As a global telecommunications leader, Orange has always been at the forefront of innovation. Along with Deutsche Telekom, Telefónica, and Vodafone, Orange co-founded the Camara Project, an initiative aimed at simplifying the consumption of 5G APIs for third-party application developers.

To achieve this goal, Orange needed a flexible and lightweight framework capable of handling constrained API exposure while ensuring compatibility with existing network core systems.

After a rigorous evaluation of multiple frameworks and toolkits — including Quarkus, Ktor, Micronaut, and Vert.x — Orange selected Quarkus as the ideal solution.

Patrice Conil, software craftsman at Orange, told us why.

Why Quarkus? A Framework Evaluation

The team at Orange identified application startup time as a barrier to dynamic Kubernetes pod management. So they embarked on a comparative study to test alternatives to Spring Boot in a well-defined API wrapper exposure context. Key evaluation criteria included:

  • Learning Curve: How easily could a Spring developer transition?

  • Kotlin Compatibility: Could the framework work seamlessly with Kotlin?

  • Runtime footprint: Could it operate efficiently in a constrained environment?

  • Ease of Deployment: How smoothly could it be deployed on Kubernetes?

After extensive testing, Quarkus stood out for multiple reasons:

  • Simplicity: A relatively simple learning curve, especially for those familiar with JAX-RS / Jakarta REST.

  • Dev Mode: Very fast startup, live reload and zero configuration Dev Services (Vault, Redis) result in great developer productivity.

  • Modularity: Only required dependencies were embedded, keeping applications lean.

  • Documentation: Well-organized, versioned documentation with working examples.

  • Native Compilation: The ability to generate compact native binaries for Kubernetes deployment.

Despite the strong competition from a vibrant JVM ecosystem, these advantages made Quarkus the preferred choice for exposing 5G APIs at Orange.

Lessons Learned from Adopting Quarkus

Migration & Development Experience

Transitioning from Spring to Quarkus was not overly complex, especially for those familiar with JAX-RS / Jakarta REST.

The Dev Services significantly enhanced productivity in dev and test modes, but required careful consideration for their CI/CD environments, where no container runtime is available.

The modular approach ensured applications remained lightweight but introduced a large number of small dependencies to manage.

Spec-First API Development

As spec-first practitioners, integrating OpenAPI specification generation was a crucial requirement that Quarkus handled effectively.

Java & Kotlin Interoperability

While Quarkus supports Kotlin, writing full Kotlin extensions proved challenging at times. The team retained some Java code, and Java-Kotlin interoperability worked smoothly.
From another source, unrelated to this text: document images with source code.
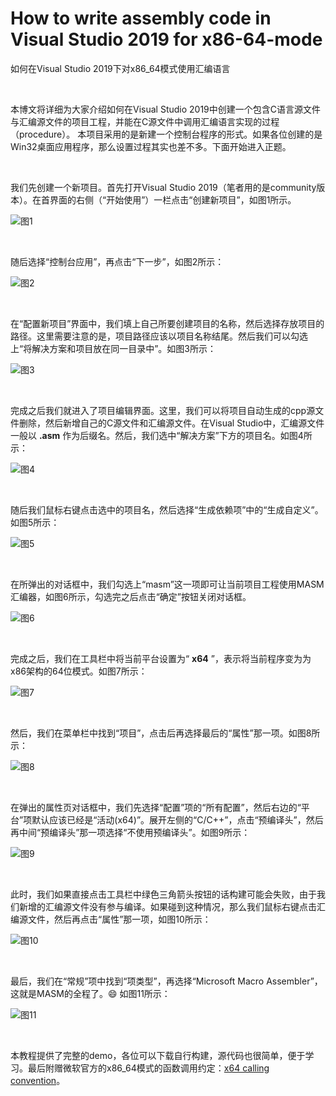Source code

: # How to write assembly code in Visual Studio 2019 for x86-64-mode
如何在Visual Studio 2019下对x86_64模式使用汇编语言

<br />

本博文将详细为大家介绍如何在Visual Studio 2019中创建一个包含C语言源文件与汇编源文件的项目工程，并能在C源文件中调用汇编语言实现的过程（procedure）。
本项目采用的是新建一个控制台程序的形式。如果各位创建的是Win32桌面应用程序，那么设置过程其实也差不多。下面开始进入正题。

<br />

我们先创建一个新项目。首先打开Visual Studio 2019（笔者用的是community版本）。在首界面的右侧（“开始使用”）一栏点击“创建新项目”，如图1所示。

![图1](https://github.com/zenny-chen/How-to-write-assembly-code-in-Visual-Studio-2019-for-x86-64-mode/blob/master/1.JPG)

<br />

随后选择“控制台应用”，再点击“下一步”，如图2所示：

![图2](https://github.com/zenny-chen/How-to-write-assembly-code-in-Visual-Studio-2019-for-x86-64-mode/blob/master/2.JPG)

<br />

在“配置新项目”界面中，我们填上自己所要创建项目的名称，然后选择存放项目的路径。这里需要注意的是，项目路径应该以项目名称结尾。然后我们可以勾选上“将解决方案和项目放在同一目录中”。如图3所示：

![图3](https://github.com/zenny-chen/How-to-write-assembly-code-in-Visual-Studio-2019-for-x86-64-mode/blob/master/3.JPG)

<br />

完成之后我们就进入了项目编辑界面。这里，我们可以将项目自动生成的cpp源文件删除，然后新增自己的C源文件和汇编源文件。在Visual Studio中，汇编源文件一般以 **.asm** 作为后缀名。然后，我们选中“解决方案”下方的项目名。如图4所示：

![图4](https://github.com/zenny-chen/How-to-write-assembly-code-in-Visual-Studio-2019-for-x86-64-mode/blob/master/4.JPG)

<br />

随后我们鼠标右键点击选中的项目名，然后选择“生成依赖项”中的“生成自定义”。如图5所示：

![图5](https://github.com/zenny-chen/How-to-write-assembly-code-in-Visual-Studio-2019-for-x86-64-mode/blob/master/5.JPG)

<br />

在所弹出的对话框中，我们勾选上“masm”这一项即可让当前项目工程使用MASM汇编器，如图6所示，勾选完之后点击“确定”按钮关闭对话框。

![图6](https://github.com/zenny-chen/How-to-write-assembly-code-in-Visual-Studio-2019-for-x86-64-mode/blob/master/6.JPG)

<br />

完成之后，我们在工具栏中将当前平台设置为“ **x64** ”，表示将当前程序变为为x86架构的64位模式。如图7所示：

![图7](https://github.com/zenny-chen/How-to-write-assembly-code-in-Visual-Studio-2019-for-x86-64-mode/blob/master/7.JPG)

<br />

然后，我们在菜单栏中找到“项目”，点击后再选择最后的“属性”那一项。如图8所示：

![图8](https://github.com/zenny-chen/How-to-write-assembly-code-in-Visual-Studio-2019-for-x86-64-mode/blob/master/8.JPG)

<br />

在弹出的属性页对话框中，我们先选择“配置”项的“所有配置”，然后右边的“平台”项默认应该已经是“活动(x64)”。展开左侧的“C/C++”，点击“预编译头”，然后再中间“预编译头”那一项选择“不使用预编译头”。如图9所示：

![图9](https://github.com/zenny-chen/How-to-write-assembly-code-in-Visual-Studio-2019-for-x86-64-mode/blob/master/9.JPG)

<br />

此时，我们如果直接点击工具栏中绿色三角箭头按钮的话构建可能会失败，由于我们新增的汇编源文件没有参与编译。如果碰到这种情况，那么我们鼠标右键点击汇编源文件，然后再点击“属性”那一项，如图10所示：

![图10](https://github.com/zenny-chen/How-to-write-assembly-code-in-Visual-Studio-2019-for-x86-64-mode/blob/master/10.JPG)

<br />

最后，我们在“常规”项中找到“项类型”，再选择“Microsoft Macro Assembler”，这就是MASM的全程了。😄 如图11所示：

![图11](https://github.com/zenny-chen/How-to-write-assembly-code-in-Visual-Studio-2019-for-x86-64-mode/blob/master/11.JPG)

<br />

本教程提供了完整的demo，各位可以下载自行构建，源代码也很简单，便于学习。最后附赠微软官方的x86_64模式的函数调用约定：[x64 calling convention](https://docs.microsoft.com/en-us/cpp/build/x64-calling-convention?view=vs-2019)。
Native Compilation & Performance

Native compilation produced compact native executables, but the process of producing them was lengthy. The team reserved it for the final build stage when absolutely necessary.

Some fine-tuning was required to prevent class pruning issues.

When building native executables, the call tree is analyzed to determine which classes and methods are used. Everything that is not used is pruned to reduce the size of the executable and the RSS usage.

In some cases, e.g. when using reflection, you will have to declare explicitly that a class is used so that it ends up being included in the native executable.

Quarkus provides tooling to simplify this configuration.

Reactive Programming & Mutiny

Having worked extensively with Reactor, the transition to Mutiny had a learning curve.

While effective and more intuitive thanks to its navigable API, it was perceived as more verbose for the simple cases.

Architecture Overview

Orange designed a microservices-based architecture to expose 5G APIs efficiently.

Microservices & API Wrappers

Each API wrapper was implemented as a dedicated microservice for better version control. The team leveraged Reactive APIs wherever possible, since there are a lot of time-consuming asynchronous tasks to be performed on the core network side and saving resources is a business goal.

CI/CD & Deployment

Each microservice had its own GitLab repository with an independent build pipeline for its Docker image.

Renovate was used to automate dependency upgrades. A dedicated deployment project pushed new Docker images to an OpenShift cluster using Kustomize + ArgoCD.

Infrastructure Components

Additional services included:

  • Vault for secrets management

  • Redis for caching

  • Neo4j for database operations

  • Kafka for messaging

Vert.x HTTP Proxy was used for routing and backend protection.

Results & Impact

After implementing Quarkus in production, Orange successfully deployed ten APIs across various 4G/5G network cores. Over time, the team performed multiple Quarkus version upgrades (2.11 → 3.14), all well-managed through Renovate with minimal code adaptation—except for necessary adjustments during the migration to Jakarta EE.